The City of Oakland just passed its 2019-2021 Budget late last night at the Oakland City Council. The trouble is City of Oakland Workers aren't liking what they see, and so, storm clouds are forming for what would be the second strike in as many years.
— Libby Schaaf (@LibbySchaaf) June 25, 2019
Words of discontent are surfacing. The representative of Local 21's response was that the rank-and-file are still processing the new budget, and will keep fighting for the increases they sought. Mean translation: "We're looking at the details, but we're not happy we didn't get the increases we asked for and will do something about it."
What they sought was something close to a five percent wage increase, something that Oakland Mayor Libby Schaaf asserted was not possible. The Mayor's budget called for, among other things, a freeze on hiring to fill positions in the Parks and Recreation Department as part of an effort to close what Schaaf's staff claims was a $93 million deficit.

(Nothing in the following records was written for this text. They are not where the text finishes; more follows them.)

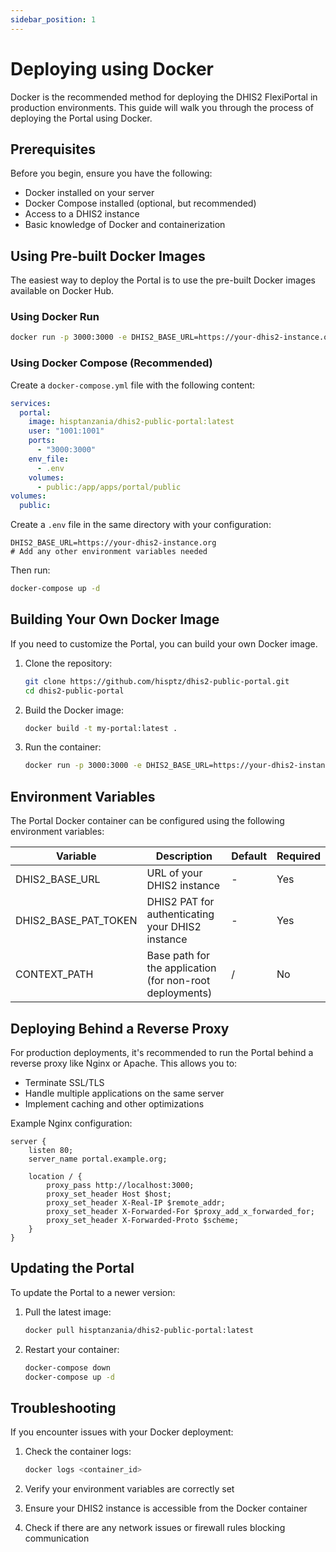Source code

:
 ```yaml
---
sidebar_position: 1
---
```


# Deploying using Docker

Docker is the recommended method for deploying the DHIS2 FlexiPortal in production environments. This guide will walk
you through the process of deploying the Portal using Docker.

## Prerequisites

Before you begin, ensure you have the following:

- Docker installed on your server
- Docker Compose installed (optional, but recommended)
- Access to a DHIS2 instance
- Basic knowledge of Docker and containerization

## Using Pre-built Docker Images

The easiest way to deploy the Portal is to use the pre-built Docker images available on Docker Hub.

### Using Docker Run

```bash
docker run -p 3000:3000 -e DHIS2_BASE_URL=https://your-dhis2-instance.org hisptanzania/dhis2-public-portal:latest
```

### Using Docker Compose (Recommended)

Create a `docker-compose.yml` file with the following content:

```yaml
services:
  portal:
    image: hisptanzania/dhis2-public-portal:latest
    user: "1001:1001"
    ports:
      - "3000:3000"
    env_file:
      - .env
    volumes:
      - public:/app/apps/portal/public
volumes:
  public:
```

Create a `.env` file in the same directory with your configuration:

```
DHIS2_BASE_URL=https://your-dhis2-instance.org
# Add any other environment variables needed
```

Then run:

```bash
docker-compose up -d
```

## Building Your Own Docker Image

If you need to customize the Portal, you can build your own Docker image.

1. Clone the repository:
   ```bash
   git clone https://github.com/hisptz/dhis2-public-portal.git
   cd dhis2-public-portal
   ```

2. Build the Docker image:
   ```bash
   docker build -t my-portal:latest .
   ```

3. Run the container:
   ```bash
   docker run -p 3000:3000 -e DHIS2_BASE_URL=https://your-dhis2-instance.org my-portal:latest
   ```

## Environment Variables

The Portal Docker container can be configured using the following environment variables:

| Variable             | Description                                              | Default | Required |
|----------------------|----------------------------------------------------------|---------|----------|
| DHIS2_BASE_URL       | URL of your DHIS2 instance                               | -       | Yes      |
| DHIS2_BASE_PAT_TOKEN | DHIS2 PAT for authenticating your DHIS2 instance         | -       | Yes      |
| CONTEXT_PATH         | Base path for the application (for non-root deployments) | /       | No       |

## Deploying Behind a Reverse Proxy

For production deployments, it's recommended to run the Portal behind a reverse proxy like Nginx or Apache. This allows
you to:

- Terminate SSL/TLS
- Handle multiple applications on the same server
- Implement caching and other optimizations

Example Nginx configuration:

```nginx
server {
    listen 80;
    server_name portal.example.org;

    location / {
        proxy_pass http://localhost:3000;
        proxy_set_header Host $host;
        proxy_set_header X-Real-IP $remote_addr;
        proxy_set_header X-Forwarded-For $proxy_add_x_forwarded_for;
        proxy_set_header X-Forwarded-Proto $scheme;
    }
}
```

## Updating the Portal

To update the Portal to a newer version:

1. Pull the latest image:
   ```bash
   docker pull hisptanzania/dhis2-public-portal:latest
   ```

2. Restart your container:
   ```bash
   docker-compose down
   docker-compose up -d
   ```

## Troubleshooting

If you encounter issues with your Docker deployment:

1. Check the container logs:
   ```bash
   docker logs <container_id>
   ```

2. Verify your environment variables are correctly set
3. Ensure your DHIS2 instance is accessible from the Docker container
4. Check if there are any network issues or firewall rules blocking communication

Oakland Mayor Libby Schaaf asked for the following, as well:
Councilmember Expenditure Priorities – Allocations in FY 2019-21 Budget
Homelessness – $21.3 million
Affordable Housing – $55.4 million
Investments in Children / OUSD – $74.5 million
Economic and Workforce Development – $2.9 million
What she did not ask for was what City of Oakland Workers wanted: a wage increase. And that, while Oakland City Council President Rebecca Kaplan showed that there's a seven-year-old pattern of under-forcasting revenues, leading one to ask "where did that surplus money go?"

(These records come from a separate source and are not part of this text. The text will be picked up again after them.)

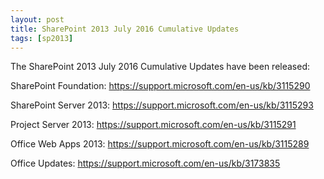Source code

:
 ```yaml
---
layout: post
title: SharePoint 2013 July 2016 Cumulative Updates
tags: [sp2013]
---
```


The SharePoint 2013 July 2016 Cumulative Updates have been released:

SharePoint Foundation: <https://support.microsoft.com/en-us/kb/3115290>

SharePoint Server 2013: <https://support.microsoft.com/en-us/kb/3115293>

Project Server 2013: <https://support.microsoft.com/en-us/kb/3115291>

Office Web Apps 2013: <https://support.microsoft.com/en-us/kb/3115289>

Office Updates: <https://support.microsoft.com/en-us/kb/3173835>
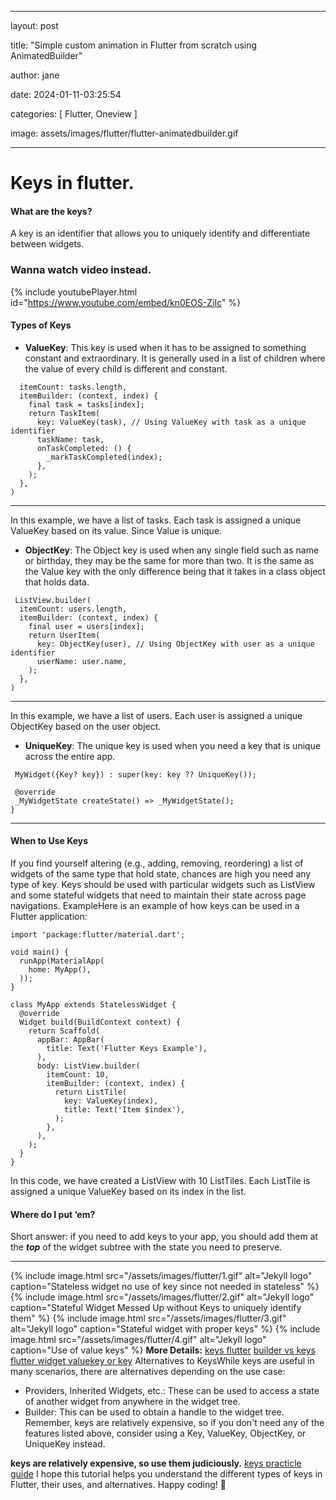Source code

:﻿---

layout: post

title: "Simple custom animation in Flutter from scratch using AnimatedBuilder"

author: jane

date: 2024-01-11-03:25:54

categories: [ Flutter, Oneview ]

image: assets/images/flutter/flutter-animatedbuilder.gif

---

# Keys in flutter.
#### What are the keys?
A key is an identifier that allows you to uniquely identify and differentiate between widgets.
### Wanna watch video instead.
{% include youtubePlayer.html id="https://www.youtube.com/embed/kn0EOS-ZiIc" %}
#### Types of Keys
- **ValueKey**: This key is used when it has to be assigned to something constant and extraordinary. It is generally used in a list of children where the value of every child is different and constant.
```ListView.builder(
  itemCount: tasks.length,
  itemBuilder: (context, index) {
    final task = tasks[index];
    return TaskItem(
      key: ValueKey(task), // Using ValueKey with task as a unique identifier
      taskName: task,
      onTaskCompleted: () {
        _markTaskCompleted(index);
      },
    );
  },
)
 ```
 ---
 In this example, we have a list of tasks. Each task is assigned a unique ValueKey based on its value. Since Value is unique.
- **ObjectKey**: The Object key is used when any single field such as name or birthday, they may be the same for more than two. It is the same as the Value key with the only difference being that it takes in a class object that holds data.
```
 ListView.builder(
  itemCount: users.length,
  itemBuilder: (context, index) {
    final user = users[index];
    return UserItem(
      key: ObjectKey(user), // Using ObjectKey with user as a unique identifier
      userName: user.name,
    );
  },
)
```
---
In this example, we have a list of users. Each user is assigned a unique ObjectKey based on the user object.
- **UniqueKey**: The unique key is used when you need a key that is unique across the entire app.
 ```class MyWidget extends StatefulWidget {
  MyWidget({Key? key}) : super(key: key ?? UniqueKey());

  @override
  _MyWidgetState createState() => _MyWidgetState();
}
```
---
#### When to Use Keys
If you find yourself altering (e.g., adding, removing, reordering) a list of widgets of the same type that hold state, chances are high you need any type of key. Keys should be used with particular widgets such as ListView and some stateful widgets that need to maintain their state across page navigations.
ExampleHere is an example of how keys can be used in a Flutter application:

```
import 'package:flutter/material.dart';

void main() {
  runApp(MaterialApp(
    home: MyApp(),
  ));
}

class MyApp extends StatelessWidget {
  @override
  Widget build(BuildContext context) {
    return Scaffold(
      appBar: AppBar(
        title: Text('Flutter Keys Example'),
      ),
      body: ListView.builder(
        itemCount: 10,
        itemBuilder: (context, index) {
          return ListTile(
            key: ValueKey(index),
            title: Text('Item $index'),
          );
        },
      ),
    );
  }
}
```

In this code, we have created a ListView with 10 ListTiles. Each ListTile is assigned a unique ValueKey based on its index in the list.

#### Where do I put ‘em?

Short answer: if you need to add keys to your app, you should add them at the  **_top_**  of the widget subtree with the state you need to preserve.

---
{% include image.html src="/assets/images/flutter/1.gif" alt="Jekyll logo" caption="Stateless widget no use of key since not needed in stateless" %}
{% include image.html src="/assets/images/flutter/2.gif" alt="Jekyll logo" caption="Stateful Widget Messed Up without Keys to uniquely identify them" %}
{% include image.html src="/assets/images/flutter/3.gif" alt="Jekyll logo" caption="Stateful widget with proper keys" %}
{% include image.html src="/assets/images/flutter/4.gif" alt="Jekyll logo" caption="Use of value keys" %}
**More Details:**
[keys flutter](https://medium.com/flutter/keys-what-are-they-good-for-13cb51742e7d)
[builder vs keys](https://stackoverflow.com/questions/51329065/builder-versus-globalkey)
[flutter widget valuekey or key](https://stackoverflow.com/questions/75633516/what-should-i-use-on-my-flutter-widget-valuekey-or-ke)
Alternatives to KeysWhile keys are useful in many scenarios, there are alternatives depending on the use case:
- Providers, Inherited Widgets, etc.: These can be used to access a state of another widget from anywhere in the widget tree.
- Builder: This can be used to obtain a handle to the widget tree.
Remember, keys are relatively expensive, so if you don't need any of the features listed above, consider using a Key, ValueKey, ObjectKey, or UniqueKey instead.

 **keys are relatively expensive, so use them judiciously.**
 [keys practicle guide](https://medium.com/@ravipatel84184/flutter-keys-understanding-and-using-keys-in-dynamic-widget-trees-a-practical-guide-with-5d9b913cb85c)
I hope this tutorial helps you understand the different types of keys in Flutter, their uses, and alternatives. Happy coding! 🚀

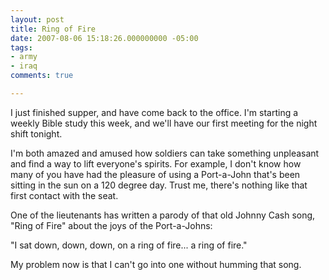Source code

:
 ```yaml
---
layout: post
title: Ring of Fire
date: 2007-08-06 15:18:26.000000000 -05:00
tags:
- army
- iraq 
comments: true

---
```

<p>I just finished supper, and have come back to the office. I'm starting a weekly Bible study this week, and we'll have our first meeting for the night shift tonight.</p>
<p>I'm both amazed and amused how soldiers can take something unpleasant and find a way to lift everyone's spirits. For example, I don't know how many of you have had the pleasure of using a Port-a-John that's been sitting in the sun on a 120 degree day. Trust me, there's nothing like that first contact with the seat.</p>
<p>One of the lieutenants has written a parody of that old Johnny Cash song, "Ring of Fire" about the joys of the Port-a-Johns:</p>
<p>"I sat down, down, down, on a ring of fire... a ring of fire."</p>
<p>My problem now is that I can't go into one without humming that song.</p>

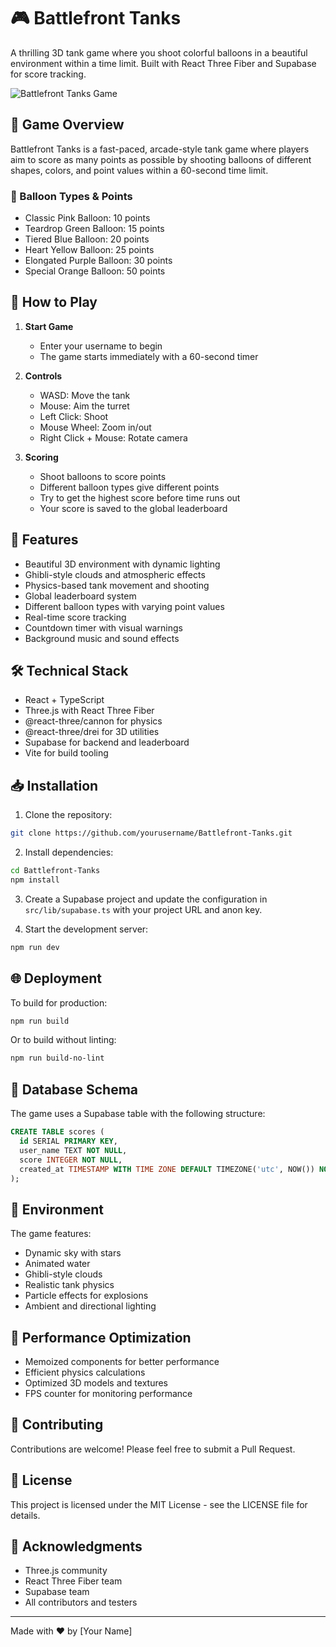 # 🎮 Battlefront Tanks

A thrilling 3D tank game where you shoot colorful balloons in a beautiful environment within a time limit. Built with React Three Fiber and Supabase for score tracking.

![Battlefront Tanks Game](./screenshot.png)

## 🎯 Game Overview

Battlefront Tanks is a fast-paced, arcade-style tank game where players aim to score as many points as possible by shooting balloons of different shapes, colors, and point values within a 60-second time limit.

### 🎈 Balloon Types & Points

- Classic Pink Balloon: 10 points
- Teardrop Green Balloon: 15 points
- Tiered Blue Balloon: 20 points
- Heart Yellow Balloon: 25 points
- Elongated Purple Balloon: 30 points
- Special Orange Balloon: 50 points

## 🎲 How to Play

1. **Start Game**
   - Enter your username to begin
   - The game starts immediately with a 60-second timer

2. **Controls**
   - WASD: Move the tank
   - Mouse: Aim the turret
   - Left Click: Shoot
   - Mouse Wheel: Zoom in/out
   - Right Click + Mouse: Rotate camera

3. **Scoring**
   - Shoot balloons to score points
   - Different balloon types give different points
   - Try to get the highest score before time runs out
   - Your score is saved to the global leaderboard

## 🚀 Features

- Beautiful 3D environment with dynamic lighting
- Ghibli-style clouds and atmospheric effects
- Physics-based tank movement and shooting
- Global leaderboard system
- Different balloon types with varying point values
- Real-time score tracking
- Countdown timer with visual warnings
- Background music and sound effects

## 🛠️ Technical Stack

- React + TypeScript
- Three.js with React Three Fiber
- @react-three/cannon for physics
- @react-three/drei for 3D utilities
- Supabase for backend and leaderboard
- Vite for build tooling

## 📥 Installation

1. Clone the repository:
```bash
git clone https://github.com/yourusername/Battlefront-Tanks.git
```

2. Install dependencies:
```bash
cd Battlefront-Tanks
npm install
```

3. Create a Supabase project and update the configuration in `src/lib/supabase.ts` with your project URL and anon key.

4. Start the development server:
```bash
npm run dev
```

## 🌐 Deployment

To build for production:
```bash
npm run build
```

Or to build without linting:
```bash
npm run build-no-lint
```

## 📝 Database Schema

The game uses a Supabase table with the following structure:

```sql
CREATE TABLE scores (
  id SERIAL PRIMARY KEY,
  user_name TEXT NOT NULL,
  score INTEGER NOT NULL,
  created_at TIMESTAMP WITH TIME ZONE DEFAULT TIMEZONE('utc', NOW()) NOT NULL
);
```

## 🎨 Environment

The game features:
- Dynamic sky with stars
- Animated water
- Ghibli-style clouds
- Realistic tank physics
- Particle effects for explosions
- Ambient and directional lighting

## 🔧 Performance Optimization

- Memoized components for better performance
- Efficient physics calculations
- Optimized 3D models and textures
- FPS counter for monitoring performance

## 🤝 Contributing

Contributions are welcome! Please feel free to submit a Pull Request.

## 📜 License

This project is licensed under the MIT License - see the LICENSE file for details.

## 🙏 Acknowledgments

- Three.js community
- React Three Fiber team
- Supabase team
- All contributors and testers

---
Made with ❤️ by [Your Name]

So, while Soda Tax revenues are to be used to help fill positions in the Parks and Recreation Department, the overall rate of work pay will not change.
It must be noted that the use of the Soda Tax revenues in that way did not go unnoticed:
Once again tremendously disappointed in the inequitable decisions #Oakland makes. After working w/community and an advisory board, somehow @LynetteGM makes @OaklandOPR a priority for #sodatax funds. This is NOT what people want. And not what the tax is for. #oakmtg
— Shay (@TewShayy) June 25, 2019
Somewhere in Oakland, former District Four Councilmember Annie Campbell Washington, the author of the Soda Tax legislation, is throwing a fit.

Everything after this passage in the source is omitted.